[Dataset entries]
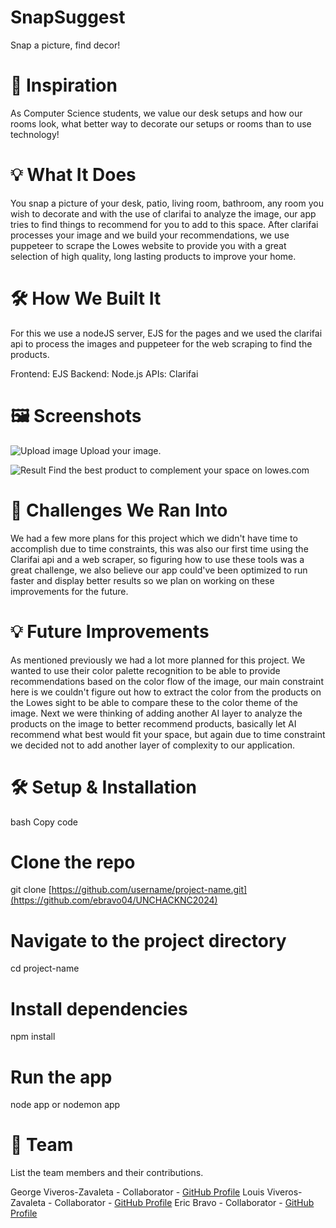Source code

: # SnapSuggest

Snap a picture, find decor!

# 🚀 Inspiration

As Computer Science students, we value our desk setups and how our rooms look, what better way to decorate our setups or rooms than to use technology!

# 💡 What It Does

You snap a picture of your desk, patio, living room, bathroom, any room you wish to decorate and with the use of clarifai to analyze the image, our app tries to find things to recommend for you to add to this space. After clarifai processes your image and we build your recommendations, we use puppeteer to scrape the Lowes website to provide you with a great selection of high quality, long lasting products to improve your home.

# 🛠️ How We Built It

For this we use a nodeJS server, EJS for the pages and we used the clarifai api to process the images and puppeteer for the web scraping to find the products.

Frontend: EJS
Backend: Node.js
APIs: Clarifai

# 🖼️ Screenshots

![Upload image](<Screenshot 2024-11-03 at 11.07.35 AM.png>)
Upload your image.

![Result](<Screenshot 2024-11-03 at 10.57.52 AM.png>)
Find the best product to complement your space on lowes.com

# 🚧 Challenges We Ran Into

We had a few more plans for this project which we didn't have time to accomplish due to time constraints, this was also our first time using the Clarifai api and a web scraper, so figuring how to use these tools was a great challenge, we also believe our app could've been optimized to run faster and display better results so we plan on working on these improvements for the future.

# 💡 Future Improvements

As mentioned previously we had a lot more planned for this project. We wanted to use their color palette recognition to be able to provide recommendations based on the color flow of the image, our main constraint here is we couldn't figure out how to extract the color from the products on the Lowes sight to be able to compare these to the color theme of the image. Next we were thinking of adding another AI layer to analyze the products on the image to better recommend products, basically let AI recommend what best would fit your space, but again due to time constraint we decided not to add another layer of complexity to our application.

# 🛠️ Setup & Installation

bash
Copy code

# Clone the repo

git clone [https://github.com/username/project-name.git](https://github.com/ebravo04/UNCHACKNC2024)

# Navigate to the project directory

cd project-name

# Install dependencies

npm install

# Run the app

node app
or
nodemon app

# 🤝 Team

List the team members and their contributions.

George Viveros-Zavaleta - Collaborator - [GitHub Profile](https://github.com/gvivero1)
Louis Viveros-Zavaleta - Collaborator - [GitHub Profile](https://github.com/lvivero1)
Eric Bravo - Collaborator - [GitHub Profile](https://github.com/ebravo04)
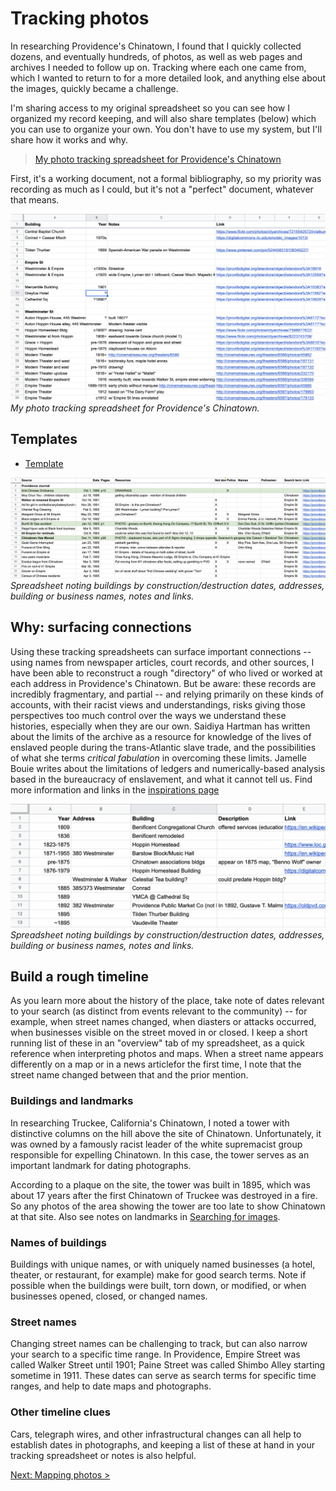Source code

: # Tracking photos

In researching Providence's Chinatown, I found that I quickly collected dozens, and eventually hundreds, of photos, as well as web pages and archives I needed to follow up on. Tracking where each one came from, which I wanted to return to for a more detailed look, and anything else about the images, quickly became a challenge. 

I'm sharing access to my original spreadsheet so you can see how I organized my record keeping, and will also share templates (below) which you can use to organize your own. You don't have to use my system, but I'll share how it works and why. 

> [My photo tracking spreadsheet for Providence's Chinatown](#research/photo-tracking.xlsx)

First, it's a working document, not a formal bibliography, so my priority was recording as much as I could, but it's not a "perfect" document, whatever that means. 

![Screenshot of a photo tracking spreadsheet, with columns for Building, Year, Notes, and Link, and many entries organied by street name.](images/tracking-spreadsheet.png)
_My photo tracking spreadsheet for Providence's Chinatown._


## Templates 

* [Template](#research/template.xlsx)

![Screenshot of spreadsheet with columns Source, Date, Pages, Resources, Police, Names, Policemen, Search term, and Link, with short descriptions of articles about people, events, and addresses from the Providence Journal.](images/tracking-newspapers.png)
_Spreadsheet noting buildings by construction/destruction dates, addresses, building or business names, notes and links._


## Why: surfacing connections

Using these tracking spreadsheets can surface important connections -- using names from newspaper articles, court records, and other sources, I have been able to reconstruct a rough "directory" of who lived or worked at each address in Providence's Chinatown. But be aware: these records are incredibly fragmentary, and partial -- and relying primarily on these kinds of accounts, with their racist views and understandings, risks giving those perspectives too much control over the ways we understand these histories, especially when they are our own. Saidiya Hartman has written about the limits of the archive as a resource for knowledge of the lives of enslaved people during the trans-Atlantic slave trade, and the possibilities of what she terms _critical fabulation_ in overcoming these limits. Jamelle Bouie writes about the limitations of ledgers and numerically-based analysis based in the bureaucracy of enslavement, and what it cannot tell us. Find more information and links in the [inspirations page](/inspirations.md)

![Screenshot of spreadsheet of buildings listed by year, address, with descriptions and links.](images/tracking-buildings.png)
_Spreadsheet noting buildings by construction/destruction dates, addresses, building or business names, notes and links._


## Build a rough timeline

As you learn more about the history of the place, take note of dates relevant to your search (as distinct from events relevant to the community) -- for example, when street names changed, when diasters or attacks occurred, when businesses visible on the street moved in or closed. I keep a short running list of these in an "overview" tab of my spreadsheet, as a quick reference when interpreting photos and maps. When a street name appears differently on a map or in a news articlefor the first time, I note that the street name changed between that and the prior mention.


### Buildings and landmarks

In researching Truckee, California's Chinatown, I noted a tower with distinctive columns on the hill above the site of Chinatown. Unfortunately, it was owned by a famously racist leader of the white supremacist group responsible for expelling Chinatown. In this case, the tower serves as an important landmark for dating photographs. 

According to a plaque on the site, the tower was built in 1895, which was about 17 years after the first Chinatown of Truckee was destroyed in a fire. So any photos of the area showing the tower are too late to show Chinatown at that site. Also see notes on landmarks in [Searching for images](images.md). 


### Names of buildings

Buildings with unique names, or with uniquely named businesses (a hotel, theater, or restaurant, for example) make for good search terms. Note if possible when the buildings were built, torn down, or modified, or when businesses opened, closed, or changed names.


### Street names

Changing street names can be challenging to track, but can also narrow your search to a specific time range. In Providence, Empire Street was called Walker Street until 1901; Paine Street was called Shimbo Alley starting sometime in 1911. These dates can serve as search terms for specific time ranges, and help to date maps and photographs.


### Other timeline clues

Cars, telegraph wires, and other infrastructural changes can all help to establish dates in photographs, and keeping a list of these at hand in your tracking spreadsheet or notes is also helpful.

[Next: Mapping photos >](/research/mapping.md)
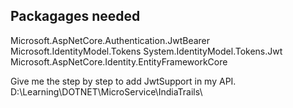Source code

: ﻿## Packagages needed
Microsoft.AspNetCore.Authentication.JwtBearer
Microsoft.IdentityModel.Tokens
System.IdentityModel.Tokens.Jwt
Microsoft.AspNetCore.Identity.EntityFrameworkCore


Give me the step by step to add JwtSupport in my API. D:\Learning\DOTNET\MicroService\IndiaTrails\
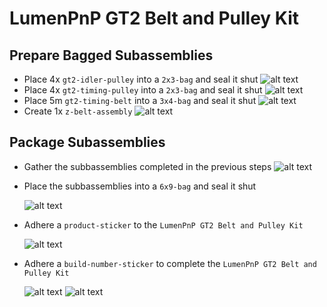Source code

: 
# LumenPnP GT2 Belt and Pulley Kit

## Prepare Bagged Subassemblies

- Place 4x `gt2-idler-pulley` into a `2x3-bag` and seal it shut
    ![alt text](img/4pcs-idler-pulley.webp)
- Place 4x `gt2-timing-pulley` into a `2x3-bag` and seal it shut
    ![alt text](img/4pcs-timing-pulley.webp)
- Place 5m `gt2-timing-belt` into a `3x4-bag` and seal it shut
    ![alt text](img/5m-gt2-belt.webp)
- Create 1x `z-belt-assembly`
    ![alt text](img/z-belt-asm.webp)

## Package Subassemblies

- Gather the subbassemblies completed in the previous steps
    ![alt text](img/gt2-belt-pulley-layout.webp)
- Place the subbassemblies into a `6x9-bag` and seal it shut

    ![alt text](img/IMG_0508.webp)

- Adhere a `product-sticker` to the `LumenPnP GT2 Belt and Pulley Kit`

    ![alt text](img/gt2-kit1.webp)

- Adhere a `build-number-sticker` to complete the `LumenPnP GT2 Belt and Pulley Kit`

    ![alt text](img/gt2-kit2.webp)
    ![alt text](img/gt2-kit3.webp)
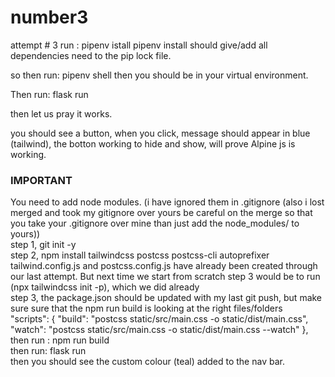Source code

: # number3
attempt # 3
run :
pipenv istall
pipenv install should give/add all dependencies need to the pip lock file.

so then run:
pipenv shell
then you should be in your virtual environment. 

Then run:
flask run

then let us pray it works.

you should see a button, when you click, message should appear in blue (tailwind), the botton working to hide and show, will prove Alpine js is working.  

### IMPORTANT
You need to add node modules.   (i have ignored them in .gitignore (also i lost merged and took my gitignore over yours be careful on the merge so that you take your .gitignore over mine than just add the node_modules/ to yours))<br />
step 1, git init -y <br />
step 2, npm install tailwindcss postcss postcss-cli autoprefixer<br />
tailwind.config.js and postcss.config.js have already been created through our last attempt.  But next time we start from scratch step 3 would be to run (npx tailwindcss init -p), which we did already<br />
step 3, the package.json should be updated with my last git push, but make sure sure that the npm run build is looking at the right files/folders<br />
  "scripts": {
    "build": "postcss static/src/main.css -o static/dist/main.css",
    "watch": "postcss static/src/main.css -o static/dist/main.css --watch"
  },
<br />
then run :  npm run build<br />
then run: flask run<br />
then you should see the custom colour (teal) added to the nav bar.
<br />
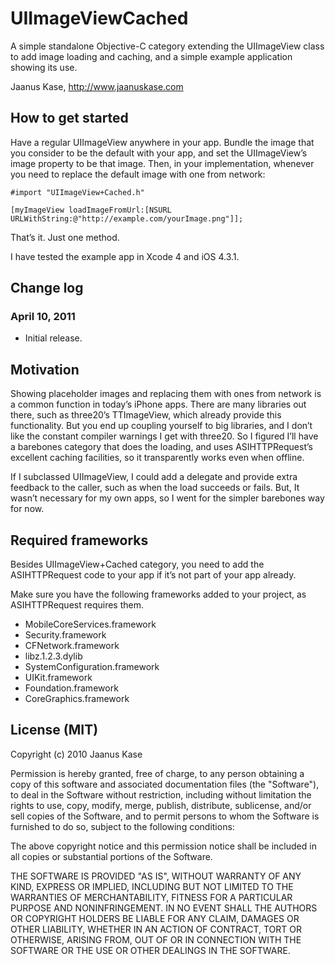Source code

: # UIImageViewCached

A simple standalone Objective-C category extending the UIImageView class to add image loading and caching, and a simple example application showing its use.

Jaanus Kase, <http://www.jaanuskase.com>

## How to get started

Have a regular UIImageView anywhere in your app. Bundle the image that you consider to be the default with your app, and set the UIImageView’s image property to be that image. Then, in your implementation, whenever you need to replace the default image with one from network:

    #import "UIImageView+Cached.h"
    
    [myImageView loadImageFromUrl:[NSURL URLWithString:@"http://example.com/yourImage.png"]];

That’s it. Just one method.

I have tested the example app in Xcode 4 and iOS 4.3.1.

## Change log

### April 10, 2011

* Initial release.

## Motivation

Showing placeholder images and replacing them with ones from network is a common function in today’s iPhone apps. There are many libraries out there, such as three20’s TTImageView, which already provide this functionality. But you end up coupling yourself to big libraries, and I don’t like the constant compiler warnings I get with three20. So I figured I’ll have a barebones category that does the loading, and uses ASIHTTPRequest’s excellent caching facilities, so it transparently works even when offline.

If I subclassed UIImageView, I could add a delegate and provide extra feedback to the caller, such as when the load succeeds or fails. But, It wasn’t necessary for my own apps, so I went for the simpler barebones way for now.

## Required frameworks

Besides UIImageView+Cached category, you need to add the ASIHTTPRequest code to your app if it’s not part of your app already.

Make sure you have the following frameworks added to your project, as ASIHTTPRequest requires them.

* MobileCoreServices.framework
* Security.framework
* CFNetwork.framework
* libz.1.2.3.dylib
* SystemConfiguration.framework
* UIKit.framework
* Foundation.framework
* CoreGraphics.framework

## License (MIT)

Copyright (c) 2010 Jaanus Kase

Permission is hereby granted, free of charge, to any person
obtaining a copy of this software and associated documentation
files (the "Software"), to deal in the Software without
restriction, including without limitation the rights to use,
copy, modify, merge, publish, distribute, sublicense, and/or sell
copies of the Software, and to permit persons to whom the
Software is furnished to do so, subject to the following
conditions:

The above copyright notice and this permission notice shall be
included in all copies or substantial portions of the Software.

THE SOFTWARE IS PROVIDED "AS IS", WITHOUT WARRANTY OF ANY KIND,
EXPRESS OR IMPLIED, INCLUDING BUT NOT LIMITED TO THE WARRANTIES
OF MERCHANTABILITY, FITNESS FOR A PARTICULAR PURPOSE AND
NONINFRINGEMENT. IN NO EVENT SHALL THE AUTHORS OR COPYRIGHT
HOLDERS BE LIABLE FOR ANY CLAIM, DAMAGES OR OTHER LIABILITY,
WHETHER IN AN ACTION OF CONTRACT, TORT OR OTHERWISE, ARISING
FROM, OUT OF OR IN CONNECTION WITH THE SOFTWARE OR THE USE OR
OTHER DEALINGS IN THE SOFTWARE.

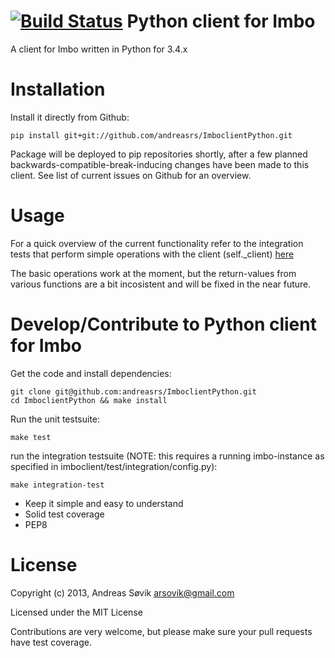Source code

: [![Build Status](https://travis-ci.org/andreasrs/ImboclientPython.svg?branch=python3)](https://travis-ci.org/andreasrs/ImboclientPython)
Python client for Imbo
======================

A client for Imbo written in Python for 3.4.x


Installation
============

Install it directly from Github:

    pip install git+git://github.com/andreasrs/ImboclientPython.git

Package will be deployed to pip repositories shortly, after a few planned backwards-compatible-break-inducing changes have been made to this client. See list of current issues on Github for an overview.


Usage
=====

For a quick overview of the current functionality refer to the integration tests that perform simple operations with the client (self._client) [here](https://github.com/andreasrs/ImboclientPython/blob/master/imboclient/test/integration/test_client.py)

The basic operations work at the moment, but the return-values from various functions are a bit incosistent and will be fixed in the near future.


Develop/Contribute to Python client for Imbo
============================================

Get the code and install dependencies:

    git clone git@github.com:andreasrs/ImboclientPython.git
    cd ImboclientPython && make install

Run the unit testsuite:

    make test

run the integration testsuite (NOTE: this requires a running imbo-instance as specified in imboclient/test/integration/config.py):

    make integration-test

- Keep it simple and easy to understand
- Solid test coverage
- PEP8

License
=======

Copyright (c) 2013, Andreas Søvik <arsovik@gmail.com>

Licensed under the MIT License


Contributions are very welcome, but please make sure your pull requests have test coverage.
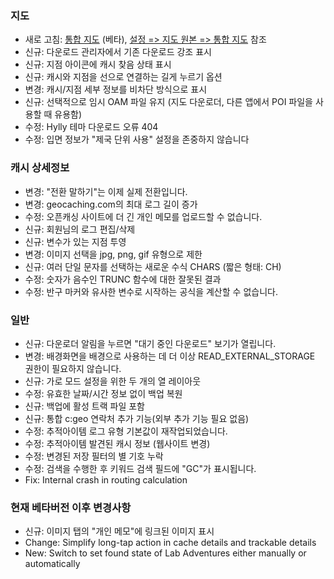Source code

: ### 지도
- 새로 고침: [통합 지도](https://github.com/cgeo/cgeo/wiki/UnifiedMap) (베타), [설정 => 지도 원본 => 통합 지도](cgeo-setting://featureSwitch_useUnifiedMap) 참조
- 신규: 다운로드 관리자에서 기존 다운로드 강조 표시
- 신규: 지점 아이콘에 캐시 찾음 상태 표시
- 신규: 캐시와 지점을 선으로 연결하는 길게 누르기 옵션
- 변경: 캐시/지점 세부 정보를 비차단 방식으로 표시
- 신규: 선택적으로 임시 OAM 파일 유지 (지도 다운로더, 다른 앱에서 POI 파일을 사용할 때 유용함)
- 수정: Hylly 테마 다운로드 오류 404
- 수정: 입면 정보가 "제국 단위 사용" 설정을 존중하지 않습니다

### 캐시 상세정보
- 변경: "전환 말하기"는 이제 실제 전환입니다.
- 변경: geocaching.com의 최대 로그 길이 증가
- 수정: 오픈캐싱 사이트에 더 긴 개인 메모를 업로드할 수 없습니다.
- 신규: 회원님의 로그 편집/삭제
- 신규: 변수가 있는 지점 투영
- 변경: 이미지 선택을 jpg, png, gif 유형으로 제한
- 신규: 여러 단일 문자를 선택하는 새로운 수식 CHARS (짧은 형태: CH)
- 수정: 숫자가 음수인 TRUNC 함수에 대한 잘못된 결과
- 수정: 반구 마커와 유사한 변수로 시작하는 공식을 계산할 수 없습니다.

### 일반
- 신규: 다운로더 알림을 누르면 "대기 중인 다운로드" 보기가 열립니다.
- 변경: 배경화면을 배경으로 사용하는 데 더 이상 READ_EXTERNAL_STORAGE 권한이 필요하지 않습니다.
- 신규: 가로 모드 설정을 위한 두 개의 열 레이아웃
- 수정: 유효한 날짜/시간 정보 없이 백업 복원
- 신규: 백업에 활성 트랙 파일 포함
- 신규: 통합 c:geo 연락처 추가 기능(외부 추가 기능 필요 없음)
- 수정: 추적아이템 로그 유형 기본값이 재작업되었습니다.
- 수정: 추적아이템 발견된 캐시 정보 (웹사이트 변경)
- 수정: 변경된 저장 필터의 별 기호 누락
- 수정: 검색을 수행한 후 키워드 검색 필드에 "GC"가 표시됩니다.
- Fix: Internal crash in routing calculation

### 현재 베타버전 이후 변경사항
- 신규: 이미지 탭의 "개인 메모"에 링크된 이미지 표시
- Change: Simplify long-tap action in cache details and trackable details
- New: Switch to set found state of Lab Adventures either manually or automatically
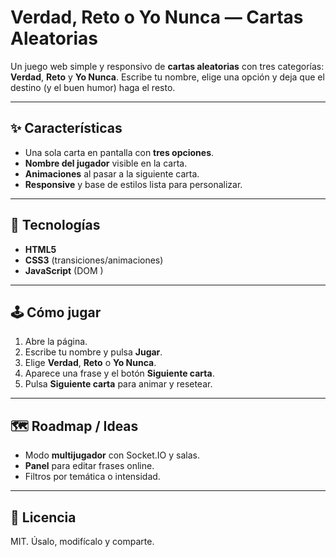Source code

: # Verdad, Reto o Yo Nunca — Cartas Aleatorias

Un juego web simple y responsivo de **cartas aleatorias** con tres categorías: **Verdad**, **Reto** y **Yo Nunca**. Escribe tu nombre, elige una opción y deja que el destino (y el buen humor) haga el resto.


---

## ✨ Características

* Una sola carta en pantalla con **tres opciones**.
* **Nombre del jugador** visible en la carta.
* **Animaciones** al pasar a la siguiente carta.
* **Responsive** y base de estilos lista para personalizar.

---

## 🧱 Tecnologías

* **HTML5**
* **CSS3** (transiciones/animaciones)
* **JavaScript** (DOM )

---

## 🕹️ Cómo jugar

1. Abre la página.
2. Escribe tu nombre y pulsa **Jugar**.
3. Elige **Verdad**, **Reto** o **Yo Nunca**.
4. Aparece una frase y el botón **Siguiente carta**.
5. Pulsa **Siguiente carta** para animar y resetear.

---


## 🗺️ Roadmap / Ideas

* Modo **multijugador** con Socket.IO y salas.
* **Panel** para editar frases online.
* Filtros por temática o intensidad.

---

## 📄 Licencia

MIT. Úsalo, modifícalo y comparte.
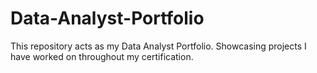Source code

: # Data-Analyst-Portfolio
This repository acts as my Data Analyst Portfolio. Showcasing projects I have worked on throughout my certification. 
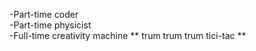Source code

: -Part-time coder<br>
-Part-time physicist <br>
-Full-time creativity machine ** trum trum trum tici-tac ** <br>
<!---
saitunc/saitunc is a ✨ special ✨ repository because its `README.md` (this file) appears on your GitHub profile.
You can click the Preview link to take a look at your changes.
--->
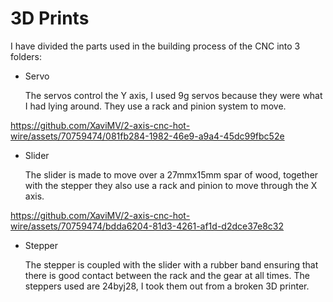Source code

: # 3D Prints

I have divided the parts used in the building process of the CNC into 3 folders:

* Servo

  The servos control the Y axis, I used 9g servos because they were what I had lying around. They use a rack and pinion system to move.

https://github.com/XaviMV/2-axis-cnc-hot-wire/assets/70759474/081fb284-1982-46e9-a9a4-45dc99fbc52e

* Slider

  The slider is made to move over a 27mmx15mm spar of wood, together with the stepper they also use a rack and pinion to move through the X axis.

https://github.com/XaviMV/2-axis-cnc-hot-wire/assets/70759474/bdda6204-81d3-4261-af1d-d2dce37e8c32

* Stepper

  The stepper is coupled with the slider with a rubber band ensuring that there is good contact between the rack and the gear at all times. The steppers used are 24byj28, I took them out from a broken 3D printer.
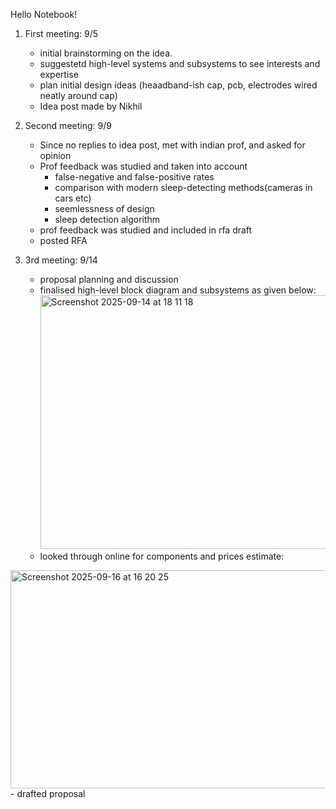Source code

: Hello Notebook!

1. First meeting: 9/5
   - initial brainstorming on the idea.
   - suggestetd high-level systems and subsystems to see interests and expertise
   - plan initial design ideas (heaadband-ish cap, pcb, electrodes wired neatly around cap)
   - Idea post made by Nikhil
  
2. Second meeting: 9/9
   - Since no replies to idea post, met with indian prof, and asked for opinion
   - Prof feedback was studied and taken into account
       - false-negative and false-positive rates
       - comparison with modern sleep-detecting methods(cameras in cars etc)
       - seemlessness of design
       - sleep detection algorithm 
   - prof feedback was studied and included in rfa draft
   - posted RFA
  
3. 3rd meeting: 9/14
   - proposal planning and discussion
   - finalised high-level block diagram and subsystems as given below:
     <img width="846" height="406" alt="Screenshot 2025-09-14 at 18 11 18" src="https://github.com/user-attachments/assets/b5be6066-7c5a-45f6-a4e4-950ded320607" />
   - looked through online for components and prices estimate:
<img width="574" height="349" alt="Screenshot 2025-09-16 at 16 20 25" src="https://github.com/user-attachments/assets/1d28e088-35c1-4e89-ab02-ad1e8892c59d" />
   - drafted proposal
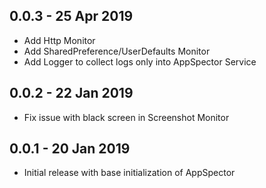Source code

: ## 0.0.3 - 25 Apr 2019

* Add Http Monitor
* Add SharedPreference/UserDefaults Monitor 
* Add Logger to collect logs only into AppSpector Service

## 0.0.2 - 22 Jan 2019

* Fix issue with black screen in Screenshot Monitor


## 0.0.1 - 20 Jan 2019

* Initial release with base initialization of AppSpector
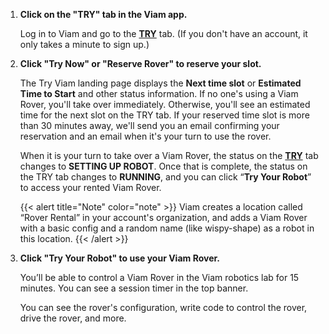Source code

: 1. **Click on the "TRY" tab in the Viam app.**

   Log in to Viam and go to the **[TRY](https://app.viam.com/try)** tab.
   (If you don't have an account, it only takes a minute to sign up.)
2. **Click "Try Now" or "Reserve Rover" to reserve your slot.**

   The Try Viam landing page displays the **Next time slot** or **Estimated Time to Start** and other status information.
   If no one's using a Viam Rover, you'll take over immediately.
   Otherwise, you'll see an estimated time for the next slot on the TRY tab.
   If your reserved time slot is more than 30 minutes away, we'll send you an email confirming your reservation and an email when it's your turn to use the rover.

   When it is your turn to take over a Viam Rover, the status on the **[TRY](https://app.viam.com/try)** tab changes to **SETTING UP ROBOT**.
   Once that is complete, the status on the TRY tab changes to **RUNNING**, and you can click “**Try Your Robot**” to access your rented Viam Rover.

   {{< alert title="Note" color="note" >}}
   Viam creates a location called “Rover Rental” in your account's organization, and adds a Viam Rover with a basic config and a random name (like wispy-shape) as a robot in this location.
   {{< /alert >}}

3. **Click "Try Your Robot" to use your Viam Rover.**

   You’ll be able to control a Viam Rover in the Viam robotics lab for 15 minutes.
   You can see a session timer in the top banner.

   You can see the rover's configuration, write code to control the rover, drive the rover, and more.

◆ Work request
The line with "# 💡 What It Does" ends the range, and the first line of the data begins it; repeat exactly those lines and nothing more, omitting pictures.

◆ Reply
Source code

: # SnapSuggest

Snap a picture, find decor!

# 🚀 Inspiration

As Computer Science students, we value our desk setups and how our rooms look, what better way to decorate our setups or rooms than to use technology!

# 💡 What It Does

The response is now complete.